Exercise prompt: Each line of the material below that holds the word "greater" needs to be copied.

━━━━━━━━━━━━━━━━

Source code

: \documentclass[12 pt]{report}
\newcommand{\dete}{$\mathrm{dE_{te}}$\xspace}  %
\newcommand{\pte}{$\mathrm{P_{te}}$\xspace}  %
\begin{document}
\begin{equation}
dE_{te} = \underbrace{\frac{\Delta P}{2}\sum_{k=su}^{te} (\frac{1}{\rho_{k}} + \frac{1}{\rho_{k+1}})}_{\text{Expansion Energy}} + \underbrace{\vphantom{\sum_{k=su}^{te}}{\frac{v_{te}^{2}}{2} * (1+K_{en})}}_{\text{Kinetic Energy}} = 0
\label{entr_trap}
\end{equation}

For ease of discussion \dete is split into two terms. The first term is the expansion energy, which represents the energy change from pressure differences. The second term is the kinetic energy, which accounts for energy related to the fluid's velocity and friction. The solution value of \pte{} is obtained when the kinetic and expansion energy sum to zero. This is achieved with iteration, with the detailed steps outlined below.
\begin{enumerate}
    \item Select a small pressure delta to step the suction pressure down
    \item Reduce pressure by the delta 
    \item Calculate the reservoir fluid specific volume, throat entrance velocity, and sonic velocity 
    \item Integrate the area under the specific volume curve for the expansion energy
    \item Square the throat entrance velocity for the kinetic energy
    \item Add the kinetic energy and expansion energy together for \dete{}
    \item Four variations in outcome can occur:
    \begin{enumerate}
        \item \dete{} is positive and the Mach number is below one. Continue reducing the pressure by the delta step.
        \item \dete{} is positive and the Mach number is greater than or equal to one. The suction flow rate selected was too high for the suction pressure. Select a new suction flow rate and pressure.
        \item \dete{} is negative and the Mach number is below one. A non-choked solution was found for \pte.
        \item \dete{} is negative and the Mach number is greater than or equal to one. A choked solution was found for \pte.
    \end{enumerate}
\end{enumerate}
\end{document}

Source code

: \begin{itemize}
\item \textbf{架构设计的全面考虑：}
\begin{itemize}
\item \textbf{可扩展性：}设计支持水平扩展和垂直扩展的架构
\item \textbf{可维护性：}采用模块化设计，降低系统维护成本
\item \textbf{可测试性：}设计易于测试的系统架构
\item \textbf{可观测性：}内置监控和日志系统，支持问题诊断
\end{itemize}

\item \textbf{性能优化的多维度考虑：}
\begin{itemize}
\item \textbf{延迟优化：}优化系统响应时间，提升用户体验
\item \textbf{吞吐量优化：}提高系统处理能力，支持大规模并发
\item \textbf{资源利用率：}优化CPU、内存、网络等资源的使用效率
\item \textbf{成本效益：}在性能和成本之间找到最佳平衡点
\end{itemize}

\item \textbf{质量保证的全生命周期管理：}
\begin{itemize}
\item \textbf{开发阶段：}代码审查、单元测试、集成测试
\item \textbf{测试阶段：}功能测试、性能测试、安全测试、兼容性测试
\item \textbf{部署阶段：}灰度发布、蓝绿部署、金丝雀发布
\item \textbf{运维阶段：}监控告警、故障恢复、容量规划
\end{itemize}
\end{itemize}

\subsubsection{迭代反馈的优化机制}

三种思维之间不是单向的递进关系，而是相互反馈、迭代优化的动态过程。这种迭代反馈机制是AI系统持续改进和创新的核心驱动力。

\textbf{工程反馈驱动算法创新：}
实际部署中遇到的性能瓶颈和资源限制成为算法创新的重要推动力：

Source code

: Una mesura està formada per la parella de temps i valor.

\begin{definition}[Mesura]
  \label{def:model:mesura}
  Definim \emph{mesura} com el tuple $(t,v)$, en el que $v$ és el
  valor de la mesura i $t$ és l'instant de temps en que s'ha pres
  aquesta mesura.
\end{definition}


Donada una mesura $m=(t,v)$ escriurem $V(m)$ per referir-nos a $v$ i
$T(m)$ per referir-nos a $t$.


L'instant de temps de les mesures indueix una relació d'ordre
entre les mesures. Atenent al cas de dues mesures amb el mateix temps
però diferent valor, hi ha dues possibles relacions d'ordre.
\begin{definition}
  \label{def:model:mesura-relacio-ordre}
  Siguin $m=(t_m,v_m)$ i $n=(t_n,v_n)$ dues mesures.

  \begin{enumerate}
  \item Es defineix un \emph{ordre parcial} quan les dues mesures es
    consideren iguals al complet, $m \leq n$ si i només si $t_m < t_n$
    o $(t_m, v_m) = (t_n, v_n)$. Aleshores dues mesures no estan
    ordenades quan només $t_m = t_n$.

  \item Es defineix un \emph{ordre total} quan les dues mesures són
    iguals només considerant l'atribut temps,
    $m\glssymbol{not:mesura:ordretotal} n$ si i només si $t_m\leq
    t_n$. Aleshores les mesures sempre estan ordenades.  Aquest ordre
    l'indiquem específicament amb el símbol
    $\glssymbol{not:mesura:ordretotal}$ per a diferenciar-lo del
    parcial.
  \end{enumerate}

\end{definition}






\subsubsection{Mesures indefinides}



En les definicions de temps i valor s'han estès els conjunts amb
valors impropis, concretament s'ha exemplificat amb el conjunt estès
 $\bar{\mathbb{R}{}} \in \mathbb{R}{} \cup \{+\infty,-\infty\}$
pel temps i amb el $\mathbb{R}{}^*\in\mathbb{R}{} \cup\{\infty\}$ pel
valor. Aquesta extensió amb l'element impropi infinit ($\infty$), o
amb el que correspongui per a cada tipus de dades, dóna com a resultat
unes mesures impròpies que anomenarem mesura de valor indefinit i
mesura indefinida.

━━━━━━━━━━━━━━━━

Exercise output:
        \item \dete{} is positive and the Mach number is greater than or equal to one. The suction flow rate selected was too high for the suction pressure. Select a new suction flow rate and pressure.
        \item \dete{} is negative and the Mach number is greater than or equal to one. A choked solution was found for \pte.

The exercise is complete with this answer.